Son succès, amplement relayé par les médias, surprend dans une
société où la science occupe une large place. Ses fondements qui
reposent sur la croyance en des correspondances entre le macrocosme
(l’univers dans son ensemble) et le microcosme (celui qui nous
concerne directement) suscitent l’adhésion. Les astrologues sont
censés décrypter les mouvements et positions des astres afin d’aider
chacun à organiser son destin. Ils utilisent un langage symbolique,
vaste polysémie, qui produit des descriptions et prédictions
suffisamment vagues pour ne pas être démenties. Pour autant
l’astrologie n’est en aucun cas une science.
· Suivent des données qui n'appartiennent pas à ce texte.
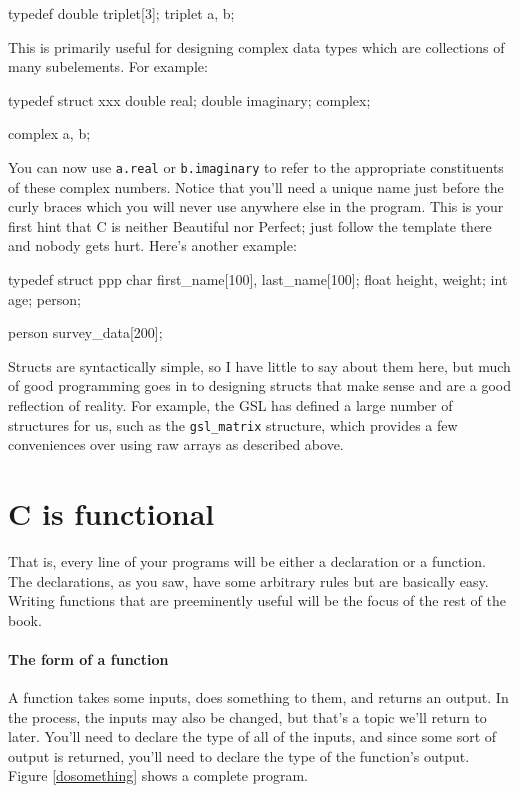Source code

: \documentclass[12pt]{article}
\makeatletter
\def\ttindex#1{\index{#1@{\tt #1}}}
\makeatother
\begin{document}
typedef double triplet[3];
triplet	a, b;

This is primarily useful for designing
complex data types which are collections of many subelements. \ttindex{struct}
For example:

typedef struct xxx{
    double real;
    double imaginary;
} complex;

complex a, b;

You can now use {\tt a.real} or {\tt b.imaginary} to refer to the
appropriate constituents of these complex numbers. Notice that you'll
need a unique name just before the curly braces which you will never
use anywhere else in the program. This is your first hint that C is
neither Beautiful nor Perfect; just follow the template there and nobody
gets hurt. Here's another example:

typedef struct ppp{
    char first_name[100], last_name[100];
    float height, weight;
    int age;
} person;

person survey_data[200];

Structs are syntactically simple, so I have little to say about them here,
but much of good programming goes in to designing structs that make sense
and are a good reflection of reality.  For example, the GSL has defined
a large number of structures for us, such as the {\tt gsl\_matrix}
structure, which provides a few conveniences over using raw arrays as
described above.

\section{C is functional}

That is, every line of your programs will be either a declaration or a
function. The declarations, as you saw, have some arbitrary rules but
are basically easy.  Writing functions that are preeminently useful will
be the focus of the rest of the book.

\paragraph{The form of a function}

A function takes some inputs, does something to them, and returns an
output. In the process, the inputs may also be changed, but that's a
topic we'll return to later.  You'll need to declare the type of all of
the inputs, and since some sort of output is returned, you'll need to
declare the type of the function's output. Figure \ref{dosomething} shows a complete program.
\end{document}
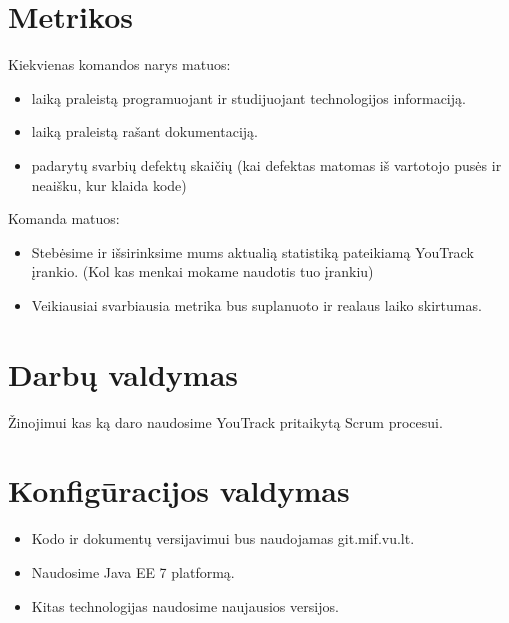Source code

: \documentclass[11pt]{article}
\begin{document}
\section{Metrikos}
Kiekvienas komandos narys matuos:
\begin{itemize}
	\item laiką praleistą programuojant ir studijuojant technologijos informaciją.
	\item laiką praleistą rašant dokumentaciją.
	\item padarytų svarbių defektų skaičių (kai defektas matomas iš vartotojo pusės ir neaišku, kur klaida kode)
\end{itemize}
Komanda matuos:
\begin{itemize}
	\item Stebėsime ir išsirinksime mums aktualią statistiką pateikiamą YouTrack įrankio. (Kol kas menkai mokame naudotis tuo įrankiu)
	\item Veikiausiai svarbiausia metrika bus suplanuoto ir realaus laiko skirtumas.
\end{itemize}

\section{Darbų valdymas}
Žinojimui kas ką daro naudosime YouTrack pritaikytą Scrum procesui.

\section{Konfigūracijos valdymas}
\begin{itemize}
	\item Kodo ir dokumentų versijavimui bus naudojamas git.mif.vu.lt.
	\item Naudosime Java EE 7 platformą.
	\item Kitas technologijas naudosime naujausios versijos.
\end{itemize}
	
\end{document}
Sa technique, parfois
sophistiquée n’emprunte ni à une science ni même à sa méthodologie.
Elle élude la confrontation entre ses hypothèses et la réalité
contrairement à toute démarche scientifique digne de ce nom. Le ciel
est pour elle un miroir qui nous renvoie à nous-mêmes sans que les
astres n’y soient pour grand chose. Les astronomes s’élèvent contre
ces prétendues influences astrales sur le destin des individus et la
méconnaissance par les astrologues de la réalité physique de
l’univers et de sa richesse. Par ailleurs, aucune étude statistique
sérieuse n’a pu établir la performance prévisionnelle de
l’astrologie, bien au contraire. La plupart des adeptes de
l’astrologie se tournent vers une lecture psychologique de leur
personnalité dont les astres détiendraient la clé dès la naissance.
L’attente croyante qui résulte de cette vision déterministe
représente une aliénation psychologique réelle facilement exploitée
commercialement.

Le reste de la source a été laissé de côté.